'''

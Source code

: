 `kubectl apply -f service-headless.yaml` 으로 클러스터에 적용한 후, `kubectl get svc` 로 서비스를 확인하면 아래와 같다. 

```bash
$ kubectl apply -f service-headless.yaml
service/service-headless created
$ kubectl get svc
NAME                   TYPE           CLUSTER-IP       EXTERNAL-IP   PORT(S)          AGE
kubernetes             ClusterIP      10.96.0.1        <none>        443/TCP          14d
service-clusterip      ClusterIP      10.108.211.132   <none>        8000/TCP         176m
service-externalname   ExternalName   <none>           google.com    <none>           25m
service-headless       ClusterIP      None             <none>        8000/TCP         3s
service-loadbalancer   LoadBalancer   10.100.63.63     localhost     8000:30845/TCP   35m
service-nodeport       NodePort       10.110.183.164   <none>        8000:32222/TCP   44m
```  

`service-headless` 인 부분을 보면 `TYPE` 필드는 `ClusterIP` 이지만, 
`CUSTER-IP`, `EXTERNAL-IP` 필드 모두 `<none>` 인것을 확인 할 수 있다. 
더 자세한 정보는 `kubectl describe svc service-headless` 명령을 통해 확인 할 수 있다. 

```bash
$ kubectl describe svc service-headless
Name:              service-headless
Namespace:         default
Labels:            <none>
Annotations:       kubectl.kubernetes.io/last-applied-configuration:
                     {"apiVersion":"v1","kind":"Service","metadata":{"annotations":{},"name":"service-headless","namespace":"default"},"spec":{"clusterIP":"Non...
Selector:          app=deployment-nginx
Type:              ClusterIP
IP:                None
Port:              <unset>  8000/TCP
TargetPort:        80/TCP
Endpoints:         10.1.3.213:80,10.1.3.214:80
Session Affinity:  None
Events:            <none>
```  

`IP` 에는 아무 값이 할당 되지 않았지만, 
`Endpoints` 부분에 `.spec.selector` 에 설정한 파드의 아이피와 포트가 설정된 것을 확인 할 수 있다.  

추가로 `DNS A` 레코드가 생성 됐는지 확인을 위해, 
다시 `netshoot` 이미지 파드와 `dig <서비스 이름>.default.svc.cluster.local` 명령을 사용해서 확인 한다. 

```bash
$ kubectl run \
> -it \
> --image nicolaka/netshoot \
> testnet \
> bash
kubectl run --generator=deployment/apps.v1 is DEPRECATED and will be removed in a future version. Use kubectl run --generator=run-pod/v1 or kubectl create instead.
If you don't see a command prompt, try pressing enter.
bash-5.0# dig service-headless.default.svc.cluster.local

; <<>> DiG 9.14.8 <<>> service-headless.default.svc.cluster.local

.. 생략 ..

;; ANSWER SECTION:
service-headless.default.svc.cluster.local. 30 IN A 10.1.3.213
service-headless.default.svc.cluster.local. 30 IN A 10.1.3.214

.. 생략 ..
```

'''

> WORK REQUIRED:
Start at the first line of the entries and stop at the line with "인것을 확인 할 수 있다.". Retype each of those lines exactly, both ends included.

> SOLUTION:
Source code

: `kubectl apply -f service-headless.yaml` 으로 클러스터에 적용한 후, `kubectl get svc` 로 서비스를 확인하면 아래와 같다. 

```bash
$ kubectl apply -f service-headless.yaml
service/service-headless created
$ kubectl get svc
NAME                   TYPE           CLUSTER-IP       EXTERNAL-IP   PORT(S)          AGE
kubernetes             ClusterIP      10.96.0.1        <none>        443/TCP          14d
service-clusterip      ClusterIP      10.108.211.132   <none>        8000/TCP         176m
service-externalname   ExternalName   <none>           google.com    <none>           25m
service-headless       ClusterIP      None             <none>        8000/TCP         3s
service-loadbalancer   LoadBalancer   10.100.63.63     localhost     8000:30845/TCP   35m
service-nodeport       NodePort       10.110.183.164   <none>        8000:32222/TCP   44m
```  

`service-headless` 인 부분을 보면 `TYPE` 필드는 `ClusterIP` 이지만, 
`CUSTER-IP`, `EXTERNAL-IP` 필드 모두 `<none>` 인것을 확인 할 수 있다. 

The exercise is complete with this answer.